La Silver Economie lancée par Michèle Delaunay, alors ministre des personnes âgées, en 2013 a contribué à changer l’image de la question senior en montrant que cette filière, loin de ramener le pays en arrière, pouvait l’aider à retrouver une nouvelle dynamique, contribuer à une croissance qualitative. La valorisation de cette Silver Economie vient donc en complémentarité de la Loi d’orientation et de programmation sur l’Adaptation de la société au vieillissement, qui pour la première fois en France devrait entraîner une démarche positive envers la révolution démographique et aborder progressivement le vieillissement par d’autres biais que celui de la santé...
 
Finalement, la France tente, avec trente ans de retard de prendre exemple sur le Japon qui très tôt, a choisi de faire de la nouvelle donne démographique un levier d’innovation et de développement économique. Au Japon, le marché de la Silver Economie devrait atteindre 692 milliards d’euros en 2015. En France, le marché devrait atteindre les 130 milliards d’euros d’ici à 2020. Tout de même.
 
Pour beaucoup, la Silver economie ce sont surtout des systèmes de surveillance, d’alerte ou d’encadrement… Il s’agit de répondre au besoin de l’entourage de se rassurer et à pallier la présence insuffisante ou considérée comme trop onéreuse d’êtres humains… Il paraît important de souligner que si ces systèmes peuvent intervenir en complémentarité de l’intervention humaine, ils ne sauraient remplacer la bienveillance et la présence. En ses temps de complexité et de déshumanisation, rien n’est plus essentiel que la présence humaine, le lien social, l’accompagnement et le soin.
 
D’autres approches concernent les « cobots », ces robots dits collaboratifs qui, selon leurs défenseurs, pourraient venir assister les personnes âgées déficientes. On signalera, cependant, que la plupart des seniors ne sont pas très enclins à voir l’intrusion d’un robot de service à leur domicile. Ni à croire qu’il remplacera la présence humaine.
 
Reste que l’un des apports majeurs de ce qu’il est convenu de nommer les gérontotechnologies tient aux possibilités suivre ou d’intervenir à distance, par exemple pour le télé-diagnostic ou pour du suivi et même des interventions.
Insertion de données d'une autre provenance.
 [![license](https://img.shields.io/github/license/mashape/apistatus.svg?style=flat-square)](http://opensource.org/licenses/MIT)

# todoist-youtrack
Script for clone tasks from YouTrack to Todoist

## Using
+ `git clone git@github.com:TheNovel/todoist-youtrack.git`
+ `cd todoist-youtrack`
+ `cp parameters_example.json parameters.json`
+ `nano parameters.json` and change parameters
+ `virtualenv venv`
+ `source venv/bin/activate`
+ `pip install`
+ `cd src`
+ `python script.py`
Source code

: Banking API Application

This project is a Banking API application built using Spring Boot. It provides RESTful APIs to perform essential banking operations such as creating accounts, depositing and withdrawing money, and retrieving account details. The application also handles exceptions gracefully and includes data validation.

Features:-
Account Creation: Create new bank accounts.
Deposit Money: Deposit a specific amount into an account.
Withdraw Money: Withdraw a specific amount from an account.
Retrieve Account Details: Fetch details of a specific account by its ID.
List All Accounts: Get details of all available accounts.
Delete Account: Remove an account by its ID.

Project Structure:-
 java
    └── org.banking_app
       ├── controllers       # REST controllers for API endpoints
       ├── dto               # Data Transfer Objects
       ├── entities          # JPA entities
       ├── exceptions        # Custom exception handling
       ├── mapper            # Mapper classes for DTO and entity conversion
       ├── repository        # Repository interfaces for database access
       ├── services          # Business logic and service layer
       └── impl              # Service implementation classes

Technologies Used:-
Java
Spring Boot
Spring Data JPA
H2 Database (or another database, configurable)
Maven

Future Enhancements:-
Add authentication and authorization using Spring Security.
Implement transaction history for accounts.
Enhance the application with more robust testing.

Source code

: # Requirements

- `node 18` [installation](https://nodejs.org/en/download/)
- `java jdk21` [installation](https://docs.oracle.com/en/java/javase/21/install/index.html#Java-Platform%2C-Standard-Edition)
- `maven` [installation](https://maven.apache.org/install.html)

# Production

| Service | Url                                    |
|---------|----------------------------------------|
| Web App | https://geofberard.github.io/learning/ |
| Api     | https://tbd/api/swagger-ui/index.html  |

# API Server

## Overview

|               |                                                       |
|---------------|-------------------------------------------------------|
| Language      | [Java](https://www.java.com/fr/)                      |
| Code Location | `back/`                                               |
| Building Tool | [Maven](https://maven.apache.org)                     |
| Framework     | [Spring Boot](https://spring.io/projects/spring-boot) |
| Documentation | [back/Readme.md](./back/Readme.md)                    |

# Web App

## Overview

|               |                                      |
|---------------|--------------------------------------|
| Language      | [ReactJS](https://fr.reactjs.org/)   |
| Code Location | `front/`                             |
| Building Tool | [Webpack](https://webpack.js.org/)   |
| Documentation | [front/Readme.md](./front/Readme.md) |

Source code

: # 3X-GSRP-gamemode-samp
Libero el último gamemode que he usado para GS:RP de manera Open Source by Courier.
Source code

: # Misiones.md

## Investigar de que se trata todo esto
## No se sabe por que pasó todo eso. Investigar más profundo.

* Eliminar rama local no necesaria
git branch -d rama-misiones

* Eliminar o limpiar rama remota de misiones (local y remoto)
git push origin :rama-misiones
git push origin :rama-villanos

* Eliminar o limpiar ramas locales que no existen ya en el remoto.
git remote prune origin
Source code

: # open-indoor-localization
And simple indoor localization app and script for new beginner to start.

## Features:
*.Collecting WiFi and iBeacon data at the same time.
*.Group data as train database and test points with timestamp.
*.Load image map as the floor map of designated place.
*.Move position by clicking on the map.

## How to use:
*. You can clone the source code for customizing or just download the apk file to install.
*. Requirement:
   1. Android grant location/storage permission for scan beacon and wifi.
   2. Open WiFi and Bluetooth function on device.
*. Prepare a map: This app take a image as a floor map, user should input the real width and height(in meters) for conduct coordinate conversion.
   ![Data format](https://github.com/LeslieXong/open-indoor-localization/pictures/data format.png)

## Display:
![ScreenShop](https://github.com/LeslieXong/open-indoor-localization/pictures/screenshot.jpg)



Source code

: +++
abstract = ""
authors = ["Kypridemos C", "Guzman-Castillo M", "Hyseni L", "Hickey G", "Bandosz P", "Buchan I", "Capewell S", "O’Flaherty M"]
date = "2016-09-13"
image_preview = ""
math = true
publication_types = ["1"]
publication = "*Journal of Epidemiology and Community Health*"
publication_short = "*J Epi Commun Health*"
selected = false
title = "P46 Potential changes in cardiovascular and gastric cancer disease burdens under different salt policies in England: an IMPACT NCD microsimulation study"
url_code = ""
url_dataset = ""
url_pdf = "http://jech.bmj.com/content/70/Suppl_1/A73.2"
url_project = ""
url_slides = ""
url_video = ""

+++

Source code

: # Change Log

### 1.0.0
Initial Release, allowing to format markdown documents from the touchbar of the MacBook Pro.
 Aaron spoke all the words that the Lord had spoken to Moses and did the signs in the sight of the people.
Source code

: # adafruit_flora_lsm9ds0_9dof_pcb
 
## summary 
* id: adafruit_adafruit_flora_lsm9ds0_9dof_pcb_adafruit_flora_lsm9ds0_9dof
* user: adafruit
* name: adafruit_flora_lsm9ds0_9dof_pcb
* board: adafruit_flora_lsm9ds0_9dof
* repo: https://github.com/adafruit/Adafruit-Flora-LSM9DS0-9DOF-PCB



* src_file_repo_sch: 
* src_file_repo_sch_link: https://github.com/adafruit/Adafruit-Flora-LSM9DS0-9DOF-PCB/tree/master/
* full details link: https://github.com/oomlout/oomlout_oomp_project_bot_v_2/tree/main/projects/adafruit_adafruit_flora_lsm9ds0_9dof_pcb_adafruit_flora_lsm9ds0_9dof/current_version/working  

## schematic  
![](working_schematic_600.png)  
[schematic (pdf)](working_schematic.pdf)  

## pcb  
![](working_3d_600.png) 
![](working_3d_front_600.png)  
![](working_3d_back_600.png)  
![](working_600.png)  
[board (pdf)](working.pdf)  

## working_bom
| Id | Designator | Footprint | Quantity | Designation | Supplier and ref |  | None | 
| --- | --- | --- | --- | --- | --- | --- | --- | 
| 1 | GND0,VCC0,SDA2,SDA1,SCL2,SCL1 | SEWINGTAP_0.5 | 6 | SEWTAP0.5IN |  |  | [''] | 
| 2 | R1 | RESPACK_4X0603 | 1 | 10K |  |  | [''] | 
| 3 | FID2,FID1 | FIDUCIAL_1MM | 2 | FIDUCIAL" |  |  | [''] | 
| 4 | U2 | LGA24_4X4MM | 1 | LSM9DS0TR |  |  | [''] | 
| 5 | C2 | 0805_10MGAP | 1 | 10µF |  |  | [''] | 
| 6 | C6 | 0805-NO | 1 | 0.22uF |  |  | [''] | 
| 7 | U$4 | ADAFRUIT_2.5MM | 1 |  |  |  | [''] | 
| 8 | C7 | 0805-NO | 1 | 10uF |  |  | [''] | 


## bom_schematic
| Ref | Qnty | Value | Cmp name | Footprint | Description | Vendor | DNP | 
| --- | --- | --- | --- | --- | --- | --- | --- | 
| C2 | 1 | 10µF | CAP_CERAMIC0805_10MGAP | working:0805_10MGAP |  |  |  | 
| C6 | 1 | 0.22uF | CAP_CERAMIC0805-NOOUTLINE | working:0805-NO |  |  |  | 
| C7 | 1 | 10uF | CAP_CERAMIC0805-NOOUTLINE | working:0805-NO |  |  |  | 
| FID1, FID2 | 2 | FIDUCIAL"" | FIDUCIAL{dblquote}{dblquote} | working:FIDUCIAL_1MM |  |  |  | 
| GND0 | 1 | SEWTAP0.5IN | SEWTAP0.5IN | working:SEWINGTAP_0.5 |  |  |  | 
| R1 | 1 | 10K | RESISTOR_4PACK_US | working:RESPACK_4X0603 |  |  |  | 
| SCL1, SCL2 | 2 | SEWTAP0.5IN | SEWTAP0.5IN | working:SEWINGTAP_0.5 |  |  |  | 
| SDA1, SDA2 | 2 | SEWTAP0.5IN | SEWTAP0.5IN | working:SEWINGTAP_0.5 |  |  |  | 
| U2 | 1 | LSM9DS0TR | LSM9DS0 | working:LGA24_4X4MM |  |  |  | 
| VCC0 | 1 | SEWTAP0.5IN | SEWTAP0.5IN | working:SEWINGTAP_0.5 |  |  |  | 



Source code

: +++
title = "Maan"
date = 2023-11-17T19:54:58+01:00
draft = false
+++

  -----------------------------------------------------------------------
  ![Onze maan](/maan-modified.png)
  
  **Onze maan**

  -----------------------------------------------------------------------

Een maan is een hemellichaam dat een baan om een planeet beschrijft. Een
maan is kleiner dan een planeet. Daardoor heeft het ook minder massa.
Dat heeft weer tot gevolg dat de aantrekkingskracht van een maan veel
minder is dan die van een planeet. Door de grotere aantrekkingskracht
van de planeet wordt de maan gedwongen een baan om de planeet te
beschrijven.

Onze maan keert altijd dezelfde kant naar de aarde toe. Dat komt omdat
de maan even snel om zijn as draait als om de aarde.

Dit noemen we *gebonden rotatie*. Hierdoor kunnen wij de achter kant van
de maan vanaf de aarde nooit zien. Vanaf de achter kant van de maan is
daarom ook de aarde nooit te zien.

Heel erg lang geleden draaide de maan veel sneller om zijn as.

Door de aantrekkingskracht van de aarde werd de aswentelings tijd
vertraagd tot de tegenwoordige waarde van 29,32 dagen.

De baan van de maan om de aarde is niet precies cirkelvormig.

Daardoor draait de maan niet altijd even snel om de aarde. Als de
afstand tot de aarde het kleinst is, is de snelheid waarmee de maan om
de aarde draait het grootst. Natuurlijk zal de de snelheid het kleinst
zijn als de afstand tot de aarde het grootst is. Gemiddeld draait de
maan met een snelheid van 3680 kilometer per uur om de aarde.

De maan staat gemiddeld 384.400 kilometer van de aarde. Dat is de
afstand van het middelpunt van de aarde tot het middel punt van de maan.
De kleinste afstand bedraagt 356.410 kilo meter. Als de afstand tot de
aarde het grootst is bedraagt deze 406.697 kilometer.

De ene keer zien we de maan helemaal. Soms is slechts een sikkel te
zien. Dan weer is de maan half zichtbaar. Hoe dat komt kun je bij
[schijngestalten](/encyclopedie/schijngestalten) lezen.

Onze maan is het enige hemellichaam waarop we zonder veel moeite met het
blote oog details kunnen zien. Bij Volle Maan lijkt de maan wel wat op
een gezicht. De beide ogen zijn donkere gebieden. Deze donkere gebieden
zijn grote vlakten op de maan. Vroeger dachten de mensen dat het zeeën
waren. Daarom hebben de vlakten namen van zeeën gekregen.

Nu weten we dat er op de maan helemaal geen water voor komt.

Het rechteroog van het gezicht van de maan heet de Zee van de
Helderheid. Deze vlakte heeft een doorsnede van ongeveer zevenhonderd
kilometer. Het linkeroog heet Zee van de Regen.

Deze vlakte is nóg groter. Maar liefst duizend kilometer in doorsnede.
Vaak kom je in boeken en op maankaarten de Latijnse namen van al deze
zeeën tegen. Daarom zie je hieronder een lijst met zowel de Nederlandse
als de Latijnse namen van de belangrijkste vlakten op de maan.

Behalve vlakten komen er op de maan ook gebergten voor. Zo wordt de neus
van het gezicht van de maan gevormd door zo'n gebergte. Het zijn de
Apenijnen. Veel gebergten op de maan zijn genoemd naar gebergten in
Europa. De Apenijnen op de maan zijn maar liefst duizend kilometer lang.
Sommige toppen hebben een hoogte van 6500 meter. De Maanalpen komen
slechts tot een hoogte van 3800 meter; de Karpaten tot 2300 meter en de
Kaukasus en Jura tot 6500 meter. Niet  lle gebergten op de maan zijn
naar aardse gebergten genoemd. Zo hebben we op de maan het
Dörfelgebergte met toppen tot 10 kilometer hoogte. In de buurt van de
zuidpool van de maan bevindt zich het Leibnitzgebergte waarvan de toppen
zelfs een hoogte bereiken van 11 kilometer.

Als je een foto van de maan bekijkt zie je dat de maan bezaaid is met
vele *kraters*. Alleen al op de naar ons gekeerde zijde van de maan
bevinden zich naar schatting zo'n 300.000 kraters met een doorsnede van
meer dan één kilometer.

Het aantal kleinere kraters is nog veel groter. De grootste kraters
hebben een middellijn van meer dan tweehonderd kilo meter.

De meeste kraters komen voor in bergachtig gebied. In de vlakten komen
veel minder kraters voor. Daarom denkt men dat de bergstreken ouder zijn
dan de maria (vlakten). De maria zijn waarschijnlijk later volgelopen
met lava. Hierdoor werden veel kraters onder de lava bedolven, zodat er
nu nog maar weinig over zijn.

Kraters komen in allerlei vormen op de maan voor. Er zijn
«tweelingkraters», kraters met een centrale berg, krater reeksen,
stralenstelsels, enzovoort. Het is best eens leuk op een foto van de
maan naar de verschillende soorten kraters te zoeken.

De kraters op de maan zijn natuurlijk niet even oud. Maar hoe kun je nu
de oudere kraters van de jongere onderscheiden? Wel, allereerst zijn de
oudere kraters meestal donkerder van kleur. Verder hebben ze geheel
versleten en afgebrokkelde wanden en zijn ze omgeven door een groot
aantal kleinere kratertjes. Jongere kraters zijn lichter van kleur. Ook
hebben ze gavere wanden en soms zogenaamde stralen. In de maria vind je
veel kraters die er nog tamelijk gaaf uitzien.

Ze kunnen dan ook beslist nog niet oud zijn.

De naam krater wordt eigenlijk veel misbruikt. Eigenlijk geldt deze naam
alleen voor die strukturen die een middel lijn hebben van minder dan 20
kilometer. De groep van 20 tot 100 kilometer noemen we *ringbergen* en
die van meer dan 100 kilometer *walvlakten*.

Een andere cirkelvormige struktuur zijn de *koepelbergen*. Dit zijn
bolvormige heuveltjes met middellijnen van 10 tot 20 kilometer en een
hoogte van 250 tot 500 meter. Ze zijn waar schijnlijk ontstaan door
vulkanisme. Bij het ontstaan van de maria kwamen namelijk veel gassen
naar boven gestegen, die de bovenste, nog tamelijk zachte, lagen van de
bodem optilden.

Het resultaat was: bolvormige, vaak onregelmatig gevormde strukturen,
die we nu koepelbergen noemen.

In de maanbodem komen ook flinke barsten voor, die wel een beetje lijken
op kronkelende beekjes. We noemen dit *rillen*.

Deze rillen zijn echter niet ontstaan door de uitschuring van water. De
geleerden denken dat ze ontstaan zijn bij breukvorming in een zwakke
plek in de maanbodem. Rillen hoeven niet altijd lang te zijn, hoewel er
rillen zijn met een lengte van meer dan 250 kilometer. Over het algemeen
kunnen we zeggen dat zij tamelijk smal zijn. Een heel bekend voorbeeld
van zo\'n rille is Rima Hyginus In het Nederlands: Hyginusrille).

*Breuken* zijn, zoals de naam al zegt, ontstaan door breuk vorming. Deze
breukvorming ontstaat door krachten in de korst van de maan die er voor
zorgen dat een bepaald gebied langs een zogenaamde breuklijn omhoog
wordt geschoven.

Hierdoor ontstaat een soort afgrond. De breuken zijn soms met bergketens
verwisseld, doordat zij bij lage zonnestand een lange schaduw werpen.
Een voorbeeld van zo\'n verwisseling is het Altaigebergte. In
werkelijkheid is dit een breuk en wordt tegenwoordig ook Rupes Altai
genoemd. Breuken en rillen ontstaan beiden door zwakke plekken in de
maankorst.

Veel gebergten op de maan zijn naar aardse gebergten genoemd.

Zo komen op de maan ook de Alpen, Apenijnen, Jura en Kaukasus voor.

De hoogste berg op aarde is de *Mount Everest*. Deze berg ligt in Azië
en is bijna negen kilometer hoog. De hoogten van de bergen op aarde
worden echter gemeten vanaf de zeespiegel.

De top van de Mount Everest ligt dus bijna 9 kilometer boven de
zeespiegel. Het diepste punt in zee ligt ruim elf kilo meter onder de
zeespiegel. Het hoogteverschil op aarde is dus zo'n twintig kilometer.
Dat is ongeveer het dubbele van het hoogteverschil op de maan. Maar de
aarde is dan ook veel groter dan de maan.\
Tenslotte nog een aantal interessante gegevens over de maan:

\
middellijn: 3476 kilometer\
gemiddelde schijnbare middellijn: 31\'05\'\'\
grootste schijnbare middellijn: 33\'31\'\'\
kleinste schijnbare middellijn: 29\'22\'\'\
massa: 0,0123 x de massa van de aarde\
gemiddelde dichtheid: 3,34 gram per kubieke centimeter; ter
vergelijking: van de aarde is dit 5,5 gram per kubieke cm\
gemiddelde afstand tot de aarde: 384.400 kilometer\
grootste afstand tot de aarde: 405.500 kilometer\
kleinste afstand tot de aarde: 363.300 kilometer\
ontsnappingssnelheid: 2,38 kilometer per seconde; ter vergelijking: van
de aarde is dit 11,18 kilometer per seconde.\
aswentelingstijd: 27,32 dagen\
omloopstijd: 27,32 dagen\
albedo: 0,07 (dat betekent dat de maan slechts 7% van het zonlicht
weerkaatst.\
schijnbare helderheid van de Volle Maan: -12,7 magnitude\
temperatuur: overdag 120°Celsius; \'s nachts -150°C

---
Le suivi évite aussi des visites médicales nécessitant de lourds trajets couteux et stressants. Ces technologies à distance facilitent aussi le lien entre les familles et un proche fragilisé, et réduisent les effets de l’éloignement géographique et des difficultés de suivi.
 
D’ailleurs pour 93% des Français, ce type de solutions peut améliorer leur situation, en particulier pour les personnes subissant des maladies neurodégénératives. Les technologies s’appuyant sur les réseaux numériques peuvent contribuer à plus d’équité territoriale. Rappelons que si 21% de la population française à plus de 60 ans, le niveau moyen s’élève à 27% dans les zones rurales.
 
Le Groupe La Poste, qui a un rôle majeur à jouer en raison de son implantation unique sur les territoires développe une approche qui s’inscrit dans le même sens. En s’appuyant sur cette force unique que sont ses 90.000 facteurs, La Poste propose aux collectivités locales ou à des structures de soutien comme les mutuelles, assurances ou caisses de retraite complémentaires, Cohesio, un service permettant d’assurer des visites quotidiennes, même sans lettres à distribuer, par le facteur qui ainsi, peut assurer un lien humain avec la personne, vérifier si tout va bien, donner des conseils de prévention, alerter en cas de problème, fournir des produits d’alimentation…  Mais il peut aussi effectuer des analyses ou adresser des photographies d’un bien ou d’une partie du logement pour une compagnie d’assurance par exemple.
 
Plus largement tout ce qui  renforce la présence humaine répond au désir des personnes de rester vivre à domicile. Ce qui le plus souvent est moins onéreux que d’habiter dans une maison de retraite. Parfois l’humanisme se conjugue positivement avec la rationalité économique…
 
Dans ces démarches d’offre de produits ou de service à très fort contenu technologique, destinés à améliorer le confort et la vie quotidienne de nombreux seniors, les approches autour du logement sont majeures : systèmes de domotique plus ou moins complexes et complets allant de la mise en œuvre de chemins lumineux dans l’appartement pour ne pas tomber la nuit à des commandes automatisées pour l’ouverture ou la fermeture de volets, de portes, de lumières, en passant par l’adaptation des salles d’eau et des lieux d’aisance.
 
Pour aussi riches et intéressantes qu’elles soient, ces approches posent parfois des problématiques de complexité, de coûts et de risques de maintenance ou simplement transforment le lieu de vie en maison de retraite individualisées. La question des usages doit rester au centre de la réflexion des acteurs. Une autre limite concerne la capacité financière des personnes visées ou la capacité d’investissement des collectivités qui pourraient commander ces dispositifs dans l’optique de répondre aux besoins des personnes et de les aider à rester vivre chez elles. De nos jours, énormément d’acteurs, de Cogedim au logement social, développent des offres répondant aux attentes de la Génération Silver.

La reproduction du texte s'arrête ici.